Mike is correct in his comment, the entrance pupil diameter often changes when you reverse a lens. Many true macro lenses have a 1:1 ratio (or very nearly so) of entrance to exit pupil...so if you reverse a true macro lens, your entrance pupil through the back of the lens is about the same as through the front. The same is not necessarily true for non-macro lenses, however, and "physical aperture diameter" is the same as the "entrance pupil diameter" as seen through the entry element of the lens. When reversing a lens, the entry element is often smaller, thereby explicitly limiting pupil size.
You would need to know the magnification factor of both lenses, and for the reversed lens, the magnification factor when viewing through the back of the lens. That can be difficult to learn without a detailed understanding of the lens, including explicit focal length as well as any extension length, and if a retrofocal group is present, you would also need to know the effect of that. If you can find detailed design patents for the lenses your working with, you may be able to glean enough information to discern the necessary information to calculate effective aperture of the whole system.

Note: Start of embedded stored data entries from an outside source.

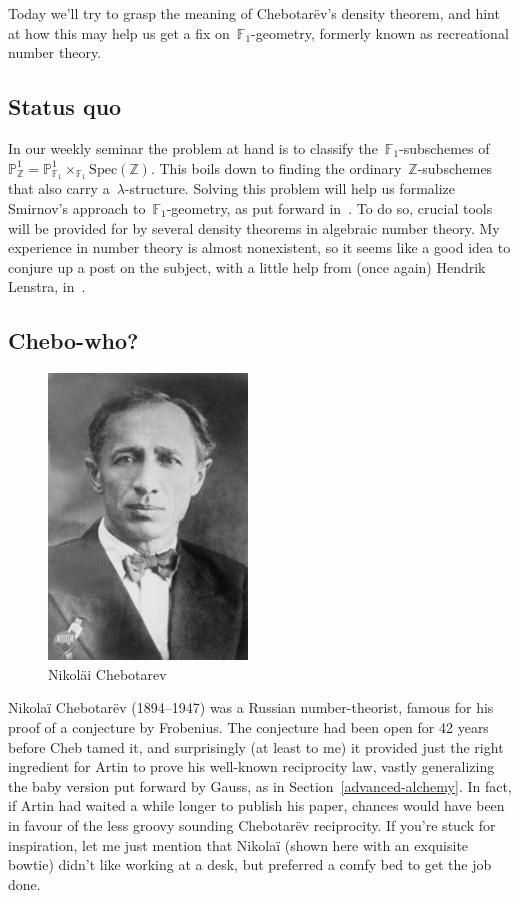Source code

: Today we'll try to grasp the meaning of Chebotar\"ev's density theorem, and hint at how this may help us get a fix on~$\mathbb{F}_{1}$-geometry, formerly known as recreational number theory.

\subsection{Status quo}

In our weekly seminar the problem at hand is to classify the~$\mathbb{F}_{1}$-subschemes of~$\mathbb{P}^{1}_{\mathbb{Z}}=\mathbb{P}^{1}_{\mathbb{F}_{1}}\times_{\mathbb{F}_{1}}\mathrm{Spec}(\mathbb{Z})$. This boils down to finding the ordinary~$\mathbb{Z}$-subschemes that also carry a~$\lambda$-structure. Solving this problem will help us formalize Smirnov's approach to~$\mathbb{F}_{1}$-geometry, as put forward in~\cite{hurwitz-inequalities-for-number-fields}. To do so, crucial tools will be provided for by several density theorems in algebraic number theory. My experience in number theory is almost nonexistent, so it seems like a good idea to conjure up a post on the subject, with a little help from (once again) Hendrik Lenstra, in~\cite{chebotarev-and-his-density-theorem}.

\subsection{Chebo-who?}

\begin{figure}
  \centering
  \includegraphics[width=.3\textwidth]{chebotarev-density/chebotarev}
  \caption{Nikol\"ai Chebotarev}
\end{figure}

Nikola\"i Chebotar\"ev (1894--1947) was a Russian number-theorist, famous for his proof of a conjecture by Frobenius. The conjecture had been open for 42 years before Cheb tamed it, and surprisingly (at least to me) it provided just the right ingredient for Artin to prove his well-known reciprocity law, vastly generalizing the baby version put forward by Gauss, as in Section~\ref{advanced-alchemy}. In fact, if Artin had waited a while longer to publish his paper, chances would have been in favour of the less groovy sounding Chebotar\"ev reciprocity. If you're stuck for inspiration, let me just mention that Nikola\"i (shown here with an exquisite bowtie) didn't like working at a desk, but preferred a comfy bed to get the job done.

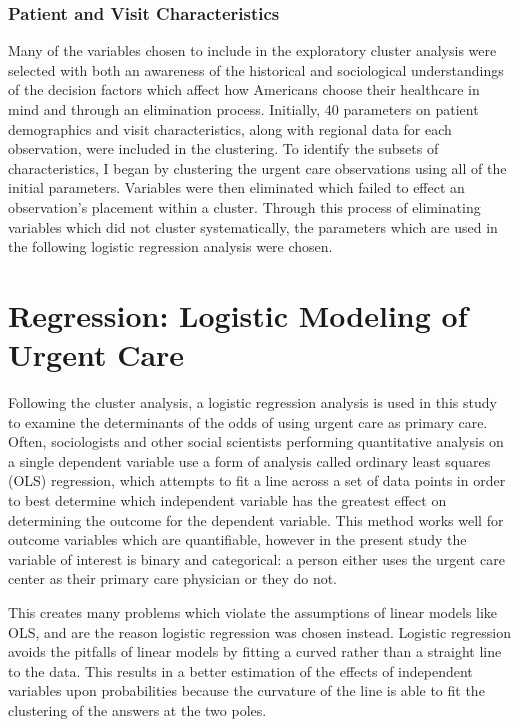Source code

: \documentclass[12pt,twoside]{reedthesis}
\begin{document}
  \subsubsection*{Patient and Visit
  Characteristics}\label{patient-and-visit-characteristics}
  
  Many of the variables chosen to include in the exploratory cluster
  analysis were selected with both an awareness of the historical and
  sociological understandings of the decision factors which affect how
  Americans choose their healthcare in mind and through an elimination
  process. Initially, 40 parameters on patient demographics and visit
  characteristics, along with regional data for each observation, were
  included in the clustering. To identify the subsets of characteristics,
  I began by clustering the urgent care observations using all of the
  initial parameters. Variables were then eliminated which failed to
  effect an observation's placement within a cluster. Through this process
  of eliminating variables which did not cluster systematically, the
  parameters which are used in the following logistic regression analysis
  were chosen.
  
  \section*{Regression: Logistic Modeling of Urgent
  Care}\label{regression-logistic-modeling-of-urgent-care}
  
  Following the cluster analysis, a logistic regression analysis is used
  in this study to examine the determinants of the odds of using urgent
  care as primary care. Often, sociologists and other social scientists
  performing quantitative analysis on a single dependent variable use a
  form of analysis called ordinary least squares (OLS) regression, which
  attempts to fit a line across a set of data points in order to best
  determine which independent variable has the greatest effect on
  determining the outcome for the dependent variable. This method works
  well for outcome variables which are quantifiable, however in the
  present study the variable of interest is binary and categorical: a
  person either uses the urgent care center as their primary care
  physician or they do not.
  
  This creates many problems which violate the assumptions of linear
  models like OLS, and are the reason logistic regression was chosen
  instead. Logistic regression avoids the pitfalls of linear models by
  fitting a curved rather than a straight line to the data. This results
  in a better estimation of the effects of independent variables upon
  probabilities because the curvature of the line is able to fit the
  clustering of the answers at the two poles.
  
\end{document}
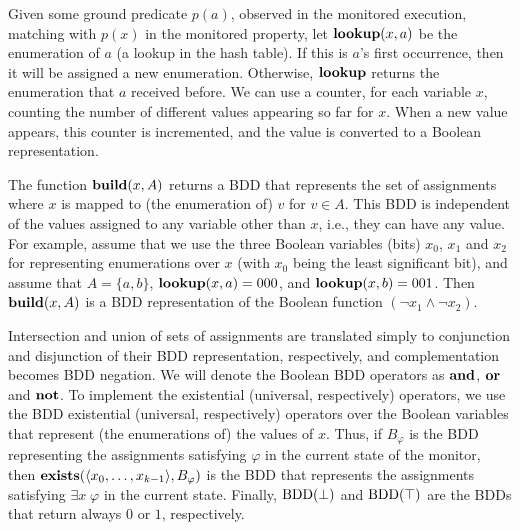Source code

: Given some ground predicate $p ( a )$, observed in the monitored execution, 
matching with $p ( x )$ in the monitored property,
let $\mathbf{lookup} ( x, a )$ be the enumeration of $a$ (a lookup in the hash table). If this
is $a$'s first occurrence, then it will be assigned a new enumeration.
Otherwise, $\mathbf{lookup}$ returns the enumeration that $a$ received before. We can use a counter, for each variable $x$, counting the number of different values appearing so far for $x$. When a new value appears, this counter is incremented, and the value is converted to
a Boolean representation. 


The function $\mathbf{build} (x, A)$ returns
a BDD that represents the set of assignments where $x$ is mapped to 
(the enumeration of) $v$ for
$v \in A$. This BDD is independent
of the values assigned to any variable
other than $x$, i.e., they can have any value.
For example, assume that we use the three Boolean variables (bits) $x_0$, $x_1$ and $x_2$
for representing enumerations over $x$ (with $x_0$ being the least significant bit), and
assume that $A = \{ a , b \}$, 
$\mathbf{lookup} ( x, a ) = 000$, and $\mathbf{lookup} ( x , b ) = 001$.
Then $\mathbf{build} ( x , A )$ is a BDD representation of the Boolean function 
$(\neg x_1 \wedge \neg x_2)$. 

Intersection and union of sets of assignments are translated simply
to conjunction and disjunction of their BDD representation,
respectively, and complementation
becomes BDD negation. We will denote
the Boolean BDD operators as $\mathbf{and}$, $\mathbf{or}$ and $\mathbf{not}$.
To implement the existential (universal, respectively) operators, 
we use the BDD existential (universal, respectively) operators over
the Boolean variables that represent (the enumerations of) the values of $x$. 
Thus, if $B_{\varphi}$ is the BDD representing
the assignments satisfying $\varphi$ in
the current state of the monitor, then 
$\mathbf{exists} (\langle x_0,\ldots,x_{k-1} \rangle, B_{\varphi})$
is the BDD that represents the assignments satisfying $\exists x \; \varphi$ in the current
state.
Finally, $\mathrm{BDD}(\bot)$ and $\mathrm{BDD}(\top)$  are the BDDs that return always
$0$ or $1$, respectively.

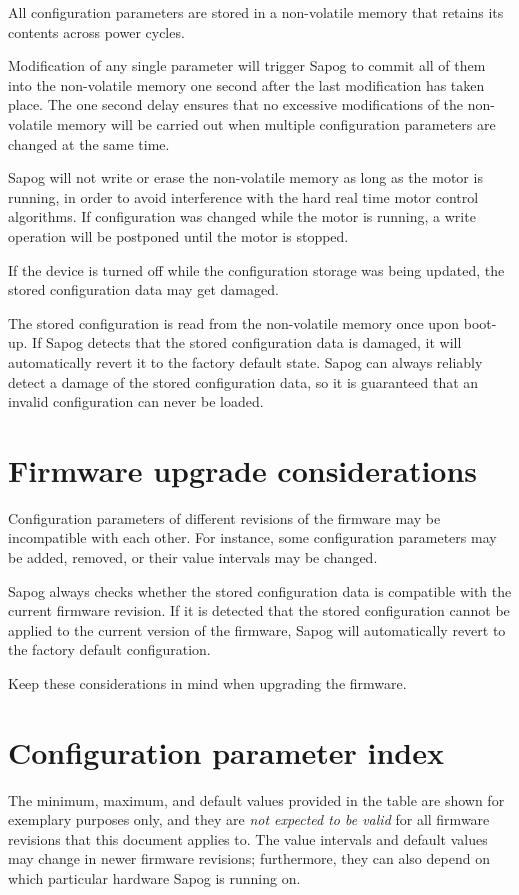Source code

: \documentclass{zubaxdoc}
\begin{document}
All configuration parameters are stored in a non-volatile memory
that retains its contents across power cycles.

Modification of any single parameter will trigger Sapog to commit all of them into the non-volatile
memory one second after the last modification has taken place.
The one second delay ensures that no excessive modifications of the non-volatile memory will be carried out
when multiple configuration parameters are changed at the same time.

Sapog will not write or erase the non-volatile memory as long as the motor is running, in order to
avoid interference with the hard real time motor control algorithms.
If configuration was changed while the motor is running,
a write operation will be postponed until the motor is stopped.

If the device is turned off while the configuration storage was being updated,
the stored configuration data may get damaged.

The stored configuration is read from the non-volatile memory once upon boot-up.
If Sapog detects that the stored configuration data is damaged,
it will automatically revert it to the factory default state.
Sapog can always reliably detect a damage of the stored configuration data,
so it is guaranteed that an invalid configuration can never be loaded.

\section{Firmware upgrade considerations}

Configuration parameters of different revisions of the firmware may be incompatible with each other.
For instance, some configuration parameters may be added, removed, or their value intervals may be changed.

Sapog always checks whether the stored configuration data is compatible with the current firmware revision.
If it is detected that the stored configuration cannot be applied to the current version of the firmware,
Sapog will automatically revert to the factory default configuration.

Keep these considerations in mind when upgrading the firmware.

\section{Configuration parameter index}

The minimum, maximum, and default values provided in the table are shown for exemplary purposes only,
and they are \emph{not expected to be valid} for all firmware revisions that this document applies to.
The value intervals and default values may change in newer firmware revisions; furthermore,
they can also depend on which particular hardware Sapog is running on.
\end{document}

If you need a quick and dirty but fairly accurate way to measure the difference in aperture with the single base lens and the reversed lens, a simple approach would be to take two shots, one with the single lens, and one with the whole system, at max aperture, same shutter and ISO. Adjust the exposure of the second shot until it appears to be the same with a post processing tool (I recommend Lightroom, as it has an excellent side-by-side compare mode). When the gray card tone of the two images matches, you can compute the difference of the aperture with the second lens in stops by how many EV of exposure adjustment was necessary. Once you know the difference, you would simply need to add that to any aperture you set the base lens to to compute the necessary exposure.